More recharging and refuelling stations for alternative fuels will be deployed in the coming years across Europe enabling the transport sector to significantly reduce its carbon footprint following today’s adoption on the alternative fuel infrastructure regulation (AFIR).
“The new law is a milestone of our ‘Fit for 55’ policy providing for more public recharging capacity on the streets in cities and along the motorways across Europe”, said Raquel Sánchez Jiménez, Spanish Minister of Transport, Mobility and Urban Agenda.
And she adds: “We are optimistic that in the near future, citizens will be able to charge their electric cars as easily as they do today in traditional petrol stations.”

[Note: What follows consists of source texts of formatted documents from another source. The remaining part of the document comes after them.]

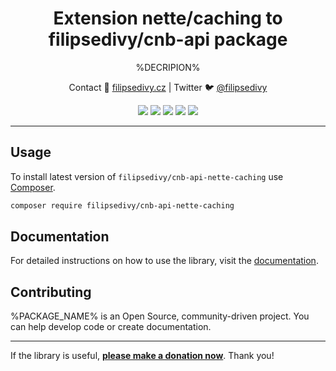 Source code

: <h1 align=center>Extension nette/caching to filipsedivy/cnb-api package</h1>

<p align=center>
%DECRIPION%
</p>

<p align=center>
Contact 🚀 <a href="https://filipsedivy.cz">filipsedivy.cz</a> | Twitter 🐦 <a href="https://twitter.com/filipsedivy">@filipsedivy</a>
</p>

<p align="center">
  <a href="https://travis-ci.org/filipsedivy/cnb-api-nette-caching"><img src="https://img.shields.io/travis/filipsedivy/cnb-api-nette-caching.svg?style=flat-square"></a>
  <a href="https://coveralls.io/r/filipsedivy/cnb-api-nette-caching"><img src="https://img.shields.io/coveralls/filipsedivy/cnb-api-nette-caching.svg?style=flat-square"></a>
  <a href="https://packagist.org/packages/filipsedivy/cnb-api-nette-caching"><img src="https://poser.pugx.org/filipsedivy/cnb-api-nette-caching/d/monthly?format=flat-square"></a>
  <a href="https://packagist.org/packages/filipsedivy/cnb-api-nette-caching"><img src="https://poser.pugx.org/filipsedivy/cnb-api-nette-caching/d/total?format=flat-square"></a>
  <a href="https://github.com/filipsedivy/cnb-api-nette-caching/releases"><img src="https://poser.pugx.org/filipsedivy/cnb-api-nette-caching/v/stable?format=flat-square"></a>
</p>

-----

## Usage

To install latest version of `filipsedivy/cnb-api-nette-caching` use [Composer](https://getcomposer.com).

```bash
composer require filipsedivy/cnb-api-nette-caching
```

## Documentation

For detailed instructions on how to use the library, visit the [documentation](.docs/README.md).

## Contributing

%PACKAGE_NAME% is an Open Source, community-driven project. You can help develop code or create documentation.

-----

If the library is useful, **[please make a donation now](https://filipsedivy.cz/donation?to=cnb-api-nette-caching)**. Thank you!
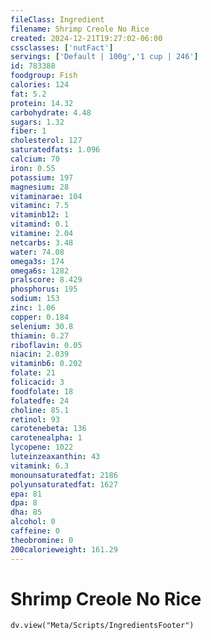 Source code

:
 ```yaml
---
fileClass: Ingredient
filename: Shrimp Creole No Rice
created: 2024-12-21T19:27:02-06:00
cssclasses: ['nutFact']
servings: ['Default | 100g','1 cup | 246']
id: 783388
foodgroup: Fish
calories: 124
fat: 5.2
protein: 14.32
carbohydrate: 4.48
sugars: 1.32
fiber: 1
cholesterol: 127
saturatedfats: 1.096
calcium: 70
iron: 0.55
potassium: 197
magnesium: 28
vitaminarae: 104
vitaminc: 7.5
vitaminb12: 1
vitamind: 0.1
vitamine: 2.04
netcarbs: 3.48
water: 74.08
omega3s: 174
omega6s: 1282
pralscore: 8.429
phosphorus: 195
sodium: 153
zinc: 1.06
copper: 0.184
selenium: 30.8
thiamin: 0.27
riboflavin: 0.05
niacin: 2.039
vitaminb6: 0.202
folate: 21
folicacid: 3
foodfolate: 18
folatedfe: 24
choline: 85.1
retinol: 93
carotenebeta: 136
carotenealpha: 1
lycopene: 1022
luteinzeaxanthin: 43
vitamink: 6.3
monounsaturatedfat: 2186
polyunsaturatedfat: 1627
epa: 81
dpa: 8
dha: 85
alcohol: 0
caffeine: 0
theobromine: 0
200calorieweight: 161.29
---
```


# Shrimp Creole No Rice

```dataviewjs
dv.view("Meta/Scripts/IngredientsFooter")
```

Main deployment targets for 2025 and 2030
The text of the regulation provides for specific deployment targets that will have to be met in 2025 or 2030, in particular:
- From 2025 onwards, fast recharging stations of at least 150kW for cars and vans need to be installed every 60 km along the EU’s main transport corridors, the so-called ‘trans-European transport (TEN-T) network’
- Recharging stations for heavy-duty vehicles with a minimum output of 350kW need to be deployed every 60 km along the TEN-T core network, and every 100 km on the larger TEN-T comprehensive network from 2025 onwards, with complete network coverage by 2030
- Hydrogen refuelling stations serving both cars and lorries must be deployed from 2030 onwards in all urban nodes and every 200 km along the TEN-T core network
- Maritime ports welcoming a minimum number of large passenger vessels, or container vessels, must provide shore-side electricity for such vessels by 2030
- Airports must provide electricity to stationary aircraft at all gates by 2025, and at all remote stands by 2030
- Users of electric or hydrogen-fuelled vehicles must be able to pay easily at recharging or refuelling points with payment cards or contactless devices and without a need for a subscription and in full price transparency
- Operators of recharging or refuelling points must provide consumers full information through electronic means on the availability, waiting time or price at different stations
Following today’s formal adoption by the Council, the new regulation will be published in the EU’s official journal after the summer and will enter into force the twentieth day after this publication. The new rules will apply from six months after the date of entry into force of the regulation.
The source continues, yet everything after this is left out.